1992 film by Mike Judge

Frog Baseball is an animated short film created by Mike Judge in 1992, which marks the first appearance of the Beavis and Butt-Head characters. It premiered in The Sick and Twisted Festival of Animation.

==Plot==
The short starts out with a title card that says "Inbred Jed's Homemade Cartoons", with the character of Inbred Jed staring at the camera and cackling. Two teenagers by the name of Beavis and Butt-Head are shown switching channels on their TV, watching TV commercials and laughing at a Suzanne Somers ThighMaster commercial.

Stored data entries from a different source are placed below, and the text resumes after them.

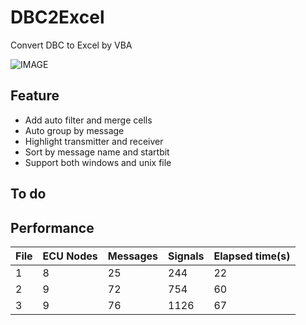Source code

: # DBC2Excel
Convert DBC to Excel by VBA

![IMAGE](https://s2.ax1x.com/2019/04/29/E1l4fA.png)

## Feature

* Add auto filter and merge cells
* Auto group by message
* Highlight transmitter and receiver
* Sort by message name and startbit
* Support both windows and unix file

## To do

## Performance

|File|ECU Nodes|Messages|Signals|Elapsed time(s)|
|--|--|--|--|--|
|1|8|25|244|22|
|2|9|72|754|60|
|3|9|76|1126|67|
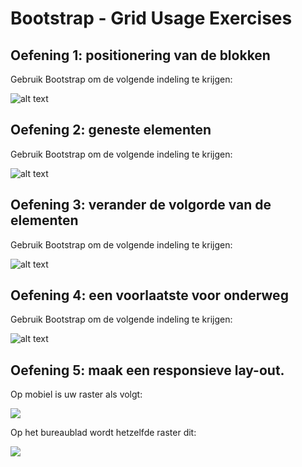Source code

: # Bootstrap - Grid Usage Exercises

## Oefening 1: positionering van de blokken

Gebruik Bootstrap om de volgende indeling te krijgen:

![alt text](bootstrap-ex01.png)

## Oefening 2: geneste elementen

Gebruik Bootstrap om de volgende indeling te krijgen:

![alt text](bootstrap-ex02.png)

## Oefening 3: verander de volgorde van de elementen

Gebruik Bootstrap om de volgende indeling te krijgen:

![alt text](bootstrap-ex03.png)

## Oefening 4: een voorlaatste voor onderweg

Gebruik Bootstrap om de volgende indeling te krijgen:

![alt text](bootstrap-ex04.png)

## Oefening 5: maak een responsieve lay-out.

Op mobiel is uw raster als volgt:

[![](./bootstrap-ex05-mobile.png)](./bootstrap-ex05-mobile.png)

Op het bureaublad wordt hetzelfde raster dit:

[![](./bootstrap-ex05-desktop.png)](./bootstrap-ex05-desktop.png)
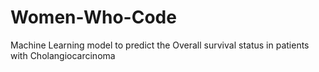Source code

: # Women-Who-Code
Machine Learning model to predict the Overall survival status in patients with Cholangiocarcinoma
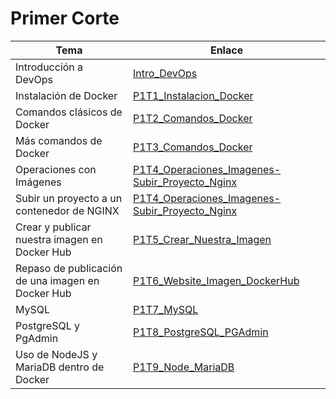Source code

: # Primer Corte

| Tema                                          | Enlace                                                                                                     |
| --------------------------------------------- | ---------------------------------------------------------------------------------------------------------- |
| Introducción a DevOps                         | [Intro_DevOps](./Intro_DevOps/README.md)                                                                   |
| Instalación de Docker                         | [P1T1_Instalacion_Docker](P1T1_Instalacion_Docker/README.md)                                               |
| Comandos clásicos de Docker                   | [P1T2_Comandos_Docker](P1T2_Comandos_Docker/README.md)                                                     |
| Más comandos de Docker                        | [P1T3_Comandos_Docker](P1T3_Comandos_Docker_2/README.md)                                                   |
| Operaciones con Imágenes                      | [P1T4_Operaciones_Imagenes-Subir_Proyecto_Nginx](P1T4_Operaciones_Imagenes-Subir_Proyecto_NGINX/README.md) |
| Subir un proyecto a un contenedor de NGINX    | [P1T4_Operaciones_Imagenes-Subir_Proyecto_Nginx](P1T4_Operaciones_Imagenes-Subir_Proyecto_NGINX/README.md) |
| Crear y publicar nuestra imagen en Docker Hub | [P1T5_Crear_Nuestra_Imagen](P1T5_Crear_Nuestra_Imagen/README.md)                                           |
| Repaso de publicación de una imagen en Docker Hub | [P1T6_Website_Imagen_DockerHub](P1T6_Website_Imagen_DockerHub/README.md) |
| MySQL | [P1T7_MySQL](P1T7_MySQL/README.md) |
| PostgreSQL y PgAdmin | [P1T8_PostgreSQL_PGAdmin](P1T8_PostgreSQL_PGAdmin/README.md) |
| Uso de NodeJS y MariaDB dentro de Docker | [P1T9_Node_MariaDB](P1T9_Node_MariaDB/README.md) |
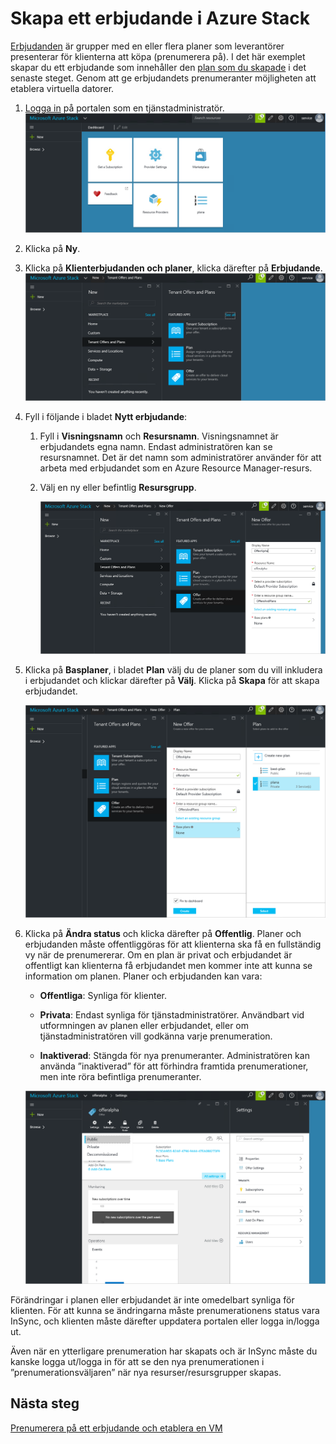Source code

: <properties
    pageTitle="Skapa ett erbjudande i Azure Stack | Microsoft Azure"
    description="Lär dig hur du som tjänstadministratör skapar ett erbjudande för dina klienter i Azure Stack."
    services="azure-stack"
    documentationCenter=""
    authors="ErikjeMS"
    manager="byronr"
    editor=""/>

<tags
    ms.service="azure-stack"
    ms.workload="na"
    ms.tgt_pltfrm="na"
    ms.devlang="na"
    ms.topic="get-started-article"
    ms.date="05/25/2016"
    ms.author="erikje"/>


# Skapa ett erbjudande i Azure Stack

[Erbjudanden](azure-stack-key-features.md#services-plans-offers-and-subscriptions) är grupper med en eller flera planer som leverantörer presenterar för klienterna att köpa (prenumerera på). I det här exemplet skapar du ett erbjudande som innehåller den [plan som du skapade](azure-stack-create-plan.md) i det senaste steget. Genom att ge erbjudandets prenumeranter möjligheten att etablera virtuella datorer.

1.  [Logga in](azure-stack-connect-azure-stack.md#log-in-as-a-service-administrator) på portalen som en tjänstadministratör.
    ![](media/azure-stack-create-offer/image1.png)

2.  Klicka på **Ny**.

3.  Klicka på **Klienterbjudanden och planer**, klicka därefter på **Erbjudande**.
    ![](media/azure-stack-create-offer/image2.png)

4.  Fyll i följande i bladet **Nytt erbjudande**:

    1.  Fyll i **Visningsnamn** och **Resursnamn**. Visningsnamnet är erbjudandets egna namn. Endast administratören kan se resursnamnet. Det är det namn som administratörer använder för att arbeta med erbjudandet som en Azure Resource Manager-resurs.

    2.  Välj en ny eller befintlig **Resursgrupp**.

        ![](media/azure-stack-create-offer/image3.png)

5.  Klicka på **Basplaner**, i bladet **Plan** välj du de planer som du vill inkludera i erbjudandet och klickar därefter på **Välj**. Klicka på **Skapa** för att skapa erbjudandet.

    ![](media/azure-stack-create-offer/image4.png)

6.  Klicka på **Ändra status** och klicka därefter på **Offentlig**.
Planer och erbjudanden måste offentliggöras för att klienterna ska få en fullständig vy när de prenumererar. Om en plan är privat och erbjudandet är offentligt kan klienterna få erbjudandet men kommer inte att kunna se information om planen. Planer och erbjudanden kan vara:

    -   **Offentliga**: Synliga för klienter.

    -   **Privata**: Endast synliga för tjänstadministratörer. Användbart vid utformningen av planen eller erbjudandet, eller om tjänstadministratören vill godkänna varje prenumeration.

    -   **Inaktiverad**: Stängda för nya prenumeranter. Administratören kan använda ”inaktiverad” för att förhindra framtida prenumerationer, men inte röra befintliga prenumeranter.

    ![](media/azure-stack-create-offer/image6.png)

Förändringar i planen eller erbjudandet är inte omedelbart synliga för klienten. För att kunna se ändringarna måste prenumerationens status vara InSync, och klienten måste därefter uppdatera portalen eller logga in/logga ut.

Även när en ytterligare prenumeration har skapats och är InSync måste du kanske logga ut/logga in för att se den nya prenumerationen i ”prenumerationsväljaren” när nya resurser/resursgrupper skapas.

## Nästa steg

[Prenumerera på ett erbjudande och etablera en VM](azure-stack-subscribe-plan-provision-vm.md)



<!--HONumber=Sep16_HO3-->


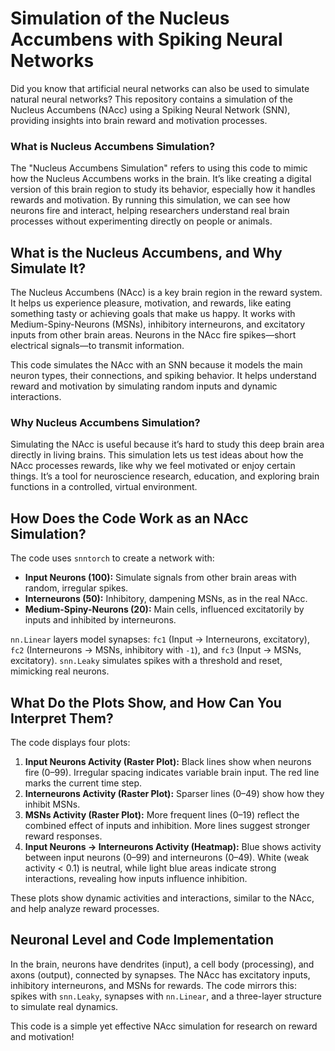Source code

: # Simulation of the Nucleus Accumbens with Spiking Neural Networks

Did you know that artificial neural networks can also be used to simulate natural neural networks? This repository contains a simulation of the Nucleus Accumbens (NAcc) using a Spiking Neural Network (SNN), providing insights into brain reward and motivation processes.

### What is Nucleus Accumbens Simulation?
The "Nucleus Accumbens Simulation" refers to using this code to mimic how the Nucleus Accumbens works in the brain. It’s like creating a digital version of this brain region to study its behavior, especially how it handles rewards and motivation. By running this simulation, we can see how neurons fire and interact, helping researchers understand real brain processes without experimenting directly on people or animals.

## What is the Nucleus Accumbens, and Why Simulate It?
The Nucleus Accumbens (NAcc) is a key brain region in the reward system. It helps us experience pleasure, motivation, and rewards, like eating something tasty or achieving goals that make us happy. It works with Medium-Spiny-Neurons (MSNs), inhibitory interneurons, and excitatory inputs from other brain areas. Neurons in the NAcc fire spikes—short electrical signals—to transmit information.

This code simulates the NAcc with an SNN because it models the main neuron types, their connections, and spiking behavior. It helps understand reward and motivation by simulating random inputs and dynamic interactions.

### Why Nucleus Accumbens Simulation?
Simulating the NAcc is useful because it’s hard to study this deep brain area directly in living brains. This simulation lets us test ideas about how the NAcc processes rewards, like why we feel motivated or enjoy certain things. It’s a tool for neuroscience research, education, and exploring brain functions in a controlled, virtual environment.

## How Does the Code Work as an NAcc Simulation?
The code uses `snntorch` to create a network with:
- **Input Neurons (100):** Simulate signals from other brain areas with random, irregular spikes.
- **Interneurons (50):** Inhibitory, dampening MSNs, as in the real NAcc.
- **Medium-Spiny-Neurons (20):** Main cells, influenced excitatorily by inputs and inhibited by interneurons.

`nn.Linear` layers model synapses: `fc1` (Input → Interneurons, excitatory), `fc2` (Interneurons → MSNs, inhibitory with `-1`), and `fc3` (Input → MSNs, excitatory). `snn.Leaky` simulates spikes with a threshold and reset, mimicking real neurons.

## What Do the Plots Show, and How Can You Interpret Them?
The code displays four plots:
1. **Input Neurons Activity (Raster Plot):** Black lines show when neurons fire (0–99). Irregular spacing indicates variable brain input. The red line marks the current time step.
2. **Interneurons Activity (Raster Plot):** Sparser lines (0–49) show how they inhibit MSNs.
3. **MSNs Activity (Raster Plot):** More frequent lines (0–19) reflect the combined effect of inputs and inhibition. More lines suggest stronger reward responses.
4. **Input Neurons → Interneurons Activity (Heatmap):** Blue shows activity between input neurons (0–99) and interneurons (0–49). White (weak activity < 0.1) is neutral, while light blue areas indicate strong interactions, revealing how inputs influence inhibition.

These plots show dynamic activities and interactions, similar to the NAcc, and help analyze reward processes.

## Neuronal Level and Code Implementation
In the brain, neurons have dendrites (input), a cell body (processing), and axons (output), connected by synapses. The NAcc has excitatory inputs, inhibitory interneurons, and MSNs for rewards. The code mirrors this: spikes with `snn.Leaky`, synapses with `nn.Linear`, and a three-layer structure to simulate real dynamics.

This code is a simple yet effective NAcc simulation for research on reward and motivation!
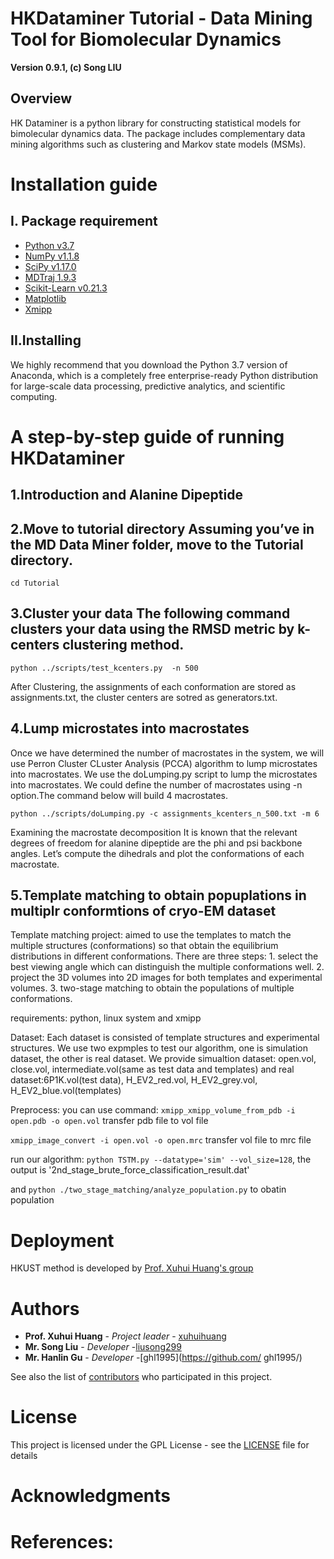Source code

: # HKDataminer Tutorial - Data Mining Tool for Biomolecular Dynamics
**Version 0.9.1, (c) Song LIU**
## Overview
HK Dataminer is a python library for constructing statistical models for bimolecular dynamics data. The package includes complementary data mining algorithms such as clustering and Markov state models (MSMs).

# Installation guide
## I. Package requirement
* [Python v3.7](https://www.python.org)
* [NumPy v1.1.8](https://numpy.org)
* [SciPy v1.17.0](https://www.scipy.org)
* [MDTraj 1.9.3](mdtraj.org)
* [Scikit-Learn v0.21.3](https://scikit-learn.org)
* [Matplotlib](https://matplotlib.org)
* [Xmipp](http://xmipp.i2pc.es/)
## II.Installing
We highly recommend that you download the Python 3.7 version of Anaconda, which is a completely free enterprise-ready Python distribution for large-scale data processing, predictive analytics, and scientific computing.

# A step-by-step guide of running HKDataminer
## 1.Introduction and Alanine Dipeptide

## 2.Move to tutorial directory Assuming you’ve in the MD Data Miner folder, move to the Tutorial directory.
`cd Tutorial`

## 3.Cluster your data The following command clusters your data using the RMSD metric by k-centers clustering method.
`python ../scripts/test_kcenters.py  -n 500`

After Clustering, the assignments of each conformation are stored as assignments.txt, the cluster centers are sotred as generators.txt.

## 4.Lump microstates into macrostates
Once we have determined the number of macrostates in the system, we will use Perron Cluster CLuster Analysis (PCCA) algorithm to lump microstates into macrostates. We use the doLumping.py script to lump the microstates into macrostates. We could define the number of macrostates using -n option.The command below will build 4 macrostates.

`python ../scripts/doLumping.py -c assignments_kcenters_n_500.txt -m 6`

Examining the macrostate decomposition It is known that the relevant degrees of freedom for alanine dipeptide are the phi and psi backbone angles. Let’s compute the dihedrals and plot the conformations of each macrostate.

## 5.Template matching to obtain popuplations in multiplr conformtions of cryo-EM dataset
Template matching project: aimed to use the templates to match the multiple structures (conformations) so that obtain the equilibrium distributions 
in different conformations.
There are three steps: 1. select the best viewing angle which can distinguish the multiple conformations well. 2. project the 3D volumes into 2D 
images for both templates and experimental volumes. 3. two-stage matching to obtain the populations of multiple conformations.

requirements: python, linux system and xmipp

Dataset: Each dataset is consisted of template structures and experimental structures. We use two expmples to test our algorithm, one is 
simulation dataset, the other is real dataset. We provide simualtion dataset: open.vol, close.vol, intermediate.vol(same as test data and templates) 
and real dataset:6P1K.vol(test data), H_EV2_red.vol, H_EV2_grey.vol, H_EV2_blue.vol(templates)

Preprocess: you can use command: 
`xmipp_xmipp_volume_from_pdb -i open.pdb -o open.vol`     transfer pdb file to vol file

`xmipp_image_convert -i open.vol -o open.mrc`            transfer vol file to mrc file

run our algorithm: `python TSTM.py --datatype='sim' --vol_size=128`, the output is '2nd_stage_brute_force_classification_result.dat' 

and `python ./two_stage_matching/analyze_population.py` to obatin population

# Deployment
HKUST method is developed by [Prof. Xuhui Huang's group](http://compbio.ust.hk)

# Authors
* **Prof. Xuhui Huang** - *Project leader* - [xuhuihuang](http://compbio.ust.hk/public_html/pmwiki-2.2.8/pmwiki.php?n=People.XuhuiHuang)
* **Mr. Song Liu** - *Developer* -[liusong299](https://github.com/liusong299/)
* **Mr. Hanlin Gu** - *Developer* -[ghl1995](https://github.com/ ghl1995/)


See also the list of [contributors](https://github.com/liusong299/gromacs-2019-CWBSol/graphs/contributors) who participated in this project.

# License
This project is licensed under the GPL License - see the [LICENSE](LICENSE) file for details

# Acknowledgments

# References:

Later, while blowing up insects with firecrackers in a field, Beavis and Butt-Head spot a frog and exclaim "frog baseball!"; they then proceed to play baseball with the frog. After they kill the frog, they see a poodle and charge after the dog with a baseball bat, exclaiming "dog baseball!" The credits roll as the viewer hears the duo hit the poodle with a bat and the poodle yelping in pain (not seen).

== DVD ==
Frog Baseball is available on Disc 3 of Volume 3 of The Mike Judge Collection and on the Mike Judge's Most Wanted DVD as a special feature. It is also slightly edited from the MTV broadcast and the Liquid TV version. It is more on par with the Spike & Mike's Sick and Twisted Festival of Animation airing. The end title card that showed a still from the cartoon in which Butt-head's bat made contact with Beavis' head and reads "No animals were harmed in the making of this film... except for Beavis" is removed from the DVD version. It instead shows the original disclaimer "No animals were harmed in the making of this film" leaving out the Beavis part, like in the liquid TV version and the MTV TV version.

==Cultural references==
The duo play Black Sabbath's "Iron Man" and Deep Purple's "Smoke on the Water" on air guitar.

The short, along with the episode "Held Back", was also mentioned in the Beavis and Butt-Head episode "Snitchers", the 20th episode of the 8th season. The way the duo scream "FROG BASEBALL!" in the short was also used in a music video commentary in "Give Blood".